This course, ENVS 160, was a definite eye-opener. One of the most influential things I have been exposed to, among others, has been not the topic of climate change but of the ways people and scholars can think about climate change. For instance, in the media, what we hear is “the climate is changing for the overall degradation of the environment, and we need to do something about that!” Afterwards, everyone “eco-minded” agrees, and makes a vow to themselves and their community that they will change their ways for the better. All-right! However, in ENVS 160, I have picked up the varying allocations of how scholars and the general public consider climate change important. By understanding that different groups of people interpret climate change differently, we must ask ourselves what the climate is. In order to continue to interpret climate change myself, in a way that will allow me to possibly create social change, I look to Mike Hulme for an understanding. He states, “Unlike the wind which we feel on our face or a raindrop that wets our hair, climate is a constructed idea that takes these sensory encounters and builds them into something more abstract” (Hulme 2009, 3). This gives context to my earlier point, of how there are different ways to think around climate change. Duh! Because climate is a socially constructed phenomenon, there are different ways of interpreting this event. One can measure temperature, but cannot objectively measure climate. This is an important idea that I will incorporate into my personal, subjective thought. As I have just defined what the word “climate” means, more or less, I now should intrinsically try to problematize its definition. This is another skill I have polished throughout these reflection posts; the need to understand the basis of a phenomenon before accepting it as fact.
When we see the climate change is socially constructed, we can intuitively see that climate change effects can affect people differently. Furthermore, people may view factors that are subsets of climate change discourse, such as population growth, in varying ways. In my Reflection Post #1, whilst talking about “big words,” I comment on how different viewpoints clash. I wrote:
“…a neo-Malthusianist that is pro reducing human population to a smaller number, may not be akin to a farmer in a developing country who must produce children in order to work on the family farm. The farmer in this case is creating more people to survive and the neo-Malthusianist is reducing human population to have the planet survive: Both are valid” (Milman 2017).
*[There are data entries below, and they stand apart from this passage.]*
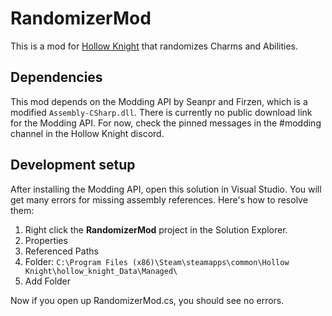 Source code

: # RandomizerMod

This is a mod for [Hollow Knight](http://hollowknight.com/) that randomizes Charms and Abilities.

## Dependencies

This mod depends on the Modding API by Seanpr and Firzen, which is a modified `Assembly-CSharp.dll`.
There is currently no public download link for the Modding API.
For now, check the pinned messages in the #modding channel in the Hollow Knight discord.

## Development setup

After installing the Modding API, open this solution in Visual Studio.
You will get many errors for missing assembly references.
Here's how to resolve them:

1. Right click the **RandomizerMod** project in the Solution Explorer.
2. Properties
3. Referenced Paths
4. Folder: `C:\Program Files (x86)\Steam\steamapps\common\Hollow Knight\hollow_knight_Data\Managed\`
5. Add Folder

Now if you open up RandomizerMod.cs, you should see no errors.
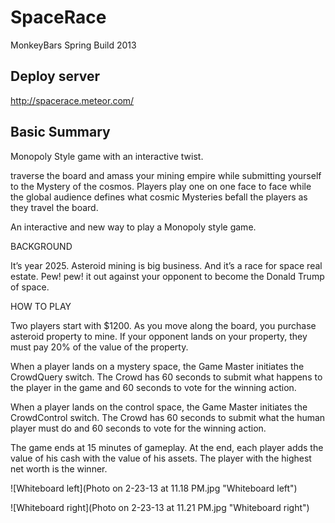 SpaceRace
=========

MonkeyBars Spring Build 2013

## Deploy server

http://spacerace.meteor.com/

## Basic Summary

Monopoly Style game with an interactive twist.

traverse the board and amass your mining empire while submitting yourself to the Mystery of the cosmos. 
Players play one on one face to face while the global audience defines what cosmic Mysteries befall the players as they travel the board.

An interactive and new way to play a Monopoly style game.

BACKGROUND

It’s year 2025. Asteroid mining is big business. And it’s a race for space real estate.  Pew! pew! it out against your opponent to become the Donald Trump of space.

HOW TO PLAY

Two players start with $1200. As you move along the board, you purchase asteroid property to mine. If your opponent lands on your property, they must pay 20% of the value of the property.

When a player lands on a mystery space, the Game Master initiates the CrowdQuery switch. The Crowd has 60 seconds to submit what happens to the player in the game and 60 seconds to vote for the winning action.

When a player lands on the control space, the Game Master initiates the CrowdControl switch. The Crowd has 60 seconds to submit what the human player must do and 60 seconds to vote for the winning action.

The game ends at 15 minutes of gameplay. At the end, each player adds the value of his cash with the value of his assets. The player with the highest net worth is the winner.




![Whiteboard left](Photo on 2-23-13 at 11.18 PM.jpg "Whiteboard left")

![Whiteboard right](Photo on 2-23-13 at 11.21 PM.jpg "Whiteboard right")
This realization, which came to me after a combination of reading Austerity Ecology & the Collapse-Porn Addicts (Phillips 2015) and Why We Disagree About Climate Change (Hulme 2009), has affected me deeply in regards to how institutions must be sensitive to the needs of the people they control. To break this down, because the climate is socially constructed, and because this means different people clash ideologically in regards to climate change, such as a farmer who needs to raise children vs. a neo-Malthusianist who is against child bearing, the institutions that govern the world’s or continents’ environmental policies must operate within the abilities of people, and within people’s ideals. So where this becomes challenging is the realization that the earth has, essentially, one environment. As we should all be on the same team trying to abate climate change, it becomes increasingly difficult when there are so many varying environmental policies governing separate nations, and so much wealth disparity amongst the different nations of the world. European Union policies, mentioned in my Reflection Post #2 ,would not necessarily comply with the abilities of people in developing countries, due to lack of economic or material resources. Or, systematic civilian disabilities due to a lack of an economy as big as Europe’s. This inability for global unification on governmental policy for climate change poses a challenge for climate change activists all around the world. This issue is what I call finding the social-equilibrium, and is what I will apply henceforth to my academic and personal thought. Institutions, as we learn should rule the earth if we want to decrease the effects of climate change (Steinberg 2015), have to pursue the social-equilibrium if they want to garner the support and activity of the people. The social equilibrium is the point in between a peoples wealth and culture that dictates how able an institution of the people can operate to combat climate change. Ability, opposed to willingness, is essential. We must assume that governments, especially developing ones, will implement environmental protection policies similar to those of leading western nations. The willingness of nations to implement these policies is something I have to ask my friends Anthropology, Sociology, and Political Science to estimate. The economic or material ability of a nation or institution to implement these laws, however, is easier to estimate.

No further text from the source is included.